§ **Work to be completed**:
Search the entries below for the line containing "for higher than"; from there to the end, return every line exactly and add nothing.

Dataset records:
----------------------------------------
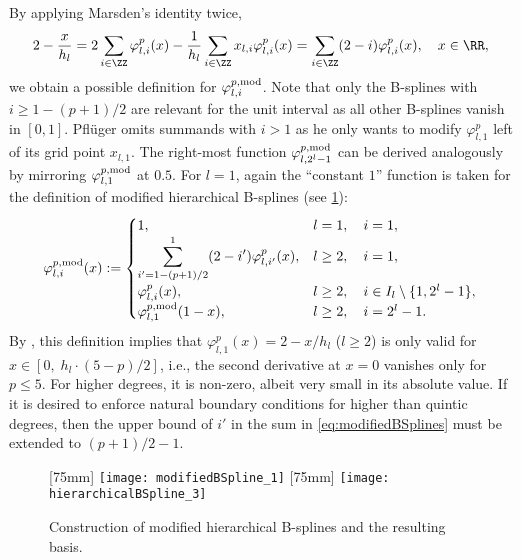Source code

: By applying Marsden's identity twice,
\begin{equation}
  2 - \frac{x}{h_l}
  = 2 \sum_{i \in \ZZ} \varphi_{l,i}^p(x)
  - \frac{1}{h_l} \sum_{i \in \ZZ} x_{l,i} \varphi_{l,i}^p(x)
  = \sum_{i \in \ZZ} (2 - i) \varphi_{l,i}^p(x),\quad
  x \in \RR,
\end{equation}
we obtain a possible definition for $\varphi_{l,i}^{p,\mathrm{mod}}$.
Note that only the B-splines with $i \ge 1 - (p+1)/2$
are relevant for the unit interval as all other B-splines vanish in $[0, 1]$.
Pflüger omits summands with $i > 1$ as he only wants to modify
$\varphi_{l,1}^p$ left of its grid point $x_{l,1}$.
The right-most function $\varphi_{l,2^l-1}^{p,\mathrm{mod}}$ can be derived
analogously by mirroring $\varphi_{l,1}^{p,\mathrm{mod}}$ at $0.5$.
For $l = 1$, again the ``constant $1$'' function is taken for the definition
of modified hierarchical B-splines (see \cref{fig:modifiedBSpline}):
\begin{equation}
  \label{eq:modifiedBSplines}
  \varphi_{l,i}^{p,\mathrm{mod}}(x)
  :=
  \begin{cases}
    1,&
    l = 1,\quad i = 1,\\
    \displaystyle\sum_{i'=1-(p+1)/2}^1 (2 - i') \varphi_{l,i'}^p(x),&
    l \ge 2,\quad i = 1,\\
    \varphi_{l,i}^p(x),&
    l \ge 2,\quad i \in I_l \setminus \{1, 2^l - 1\},\\
    \varphi_{l,1}^{p,\mathrm{mod}}(1 - x),&
    l \ge 2,\quad i = 2^l - 1.
  \end{cases}
\end{equation}
By ,
this definition implies that
$\varphi_{l,1}^p(x) = 2 - x/h_l$ ($l \ge 2$)
is only valid for $x \in [0,\; h_l \cdot (5-p)/2]$, i.e.,
the second derivative at $x = 0$ vanishes only for $p \le 5$.
For higher degrees, it is non-zero, albeit very small
in its absolute value.
If it is desired to enforce natural boundary conditions
for higher than quintic degrees,
then the upper bound of $i'$ in the sum in \eqref{eq:modifiedBSplines}
must be extended to $(p+1)/2 - 1$.

\begin{figure}
  [75mm]{%
    \texttt{[image: modifiedBSpline\_1]}%
  }%
  \hfill%
  [75mm]{%
    \texttt{[image: hierarchicalBSpline\_3]}%
  }%
  \caption{%
    Construction of modified hierarchical B-splines and
    the resulting basis.%
  }
  \label{fig:modifiedBSpline}
\end{figure}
----------------------------------------
§ **Completed task**:
for higher than quintic degrees,
then the upper bound of $i'$ in the sum in \eqref{eq:modifiedBSplines}
must be extended to $(p+1)/2 - 1$.

\begin{figure}
  [75mm]{%
    \texttt{[image: modifiedBSpline\_1]}%
  }%
  \hfill%
  [75mm]{%
    \texttt{[image: hierarchicalBSpline\_3]}%
  }%
  \caption{%
    Construction of modified hierarchical B-splines and
    the resulting basis.%
  }
  \label{fig:modifiedBSpline}
\end{figure}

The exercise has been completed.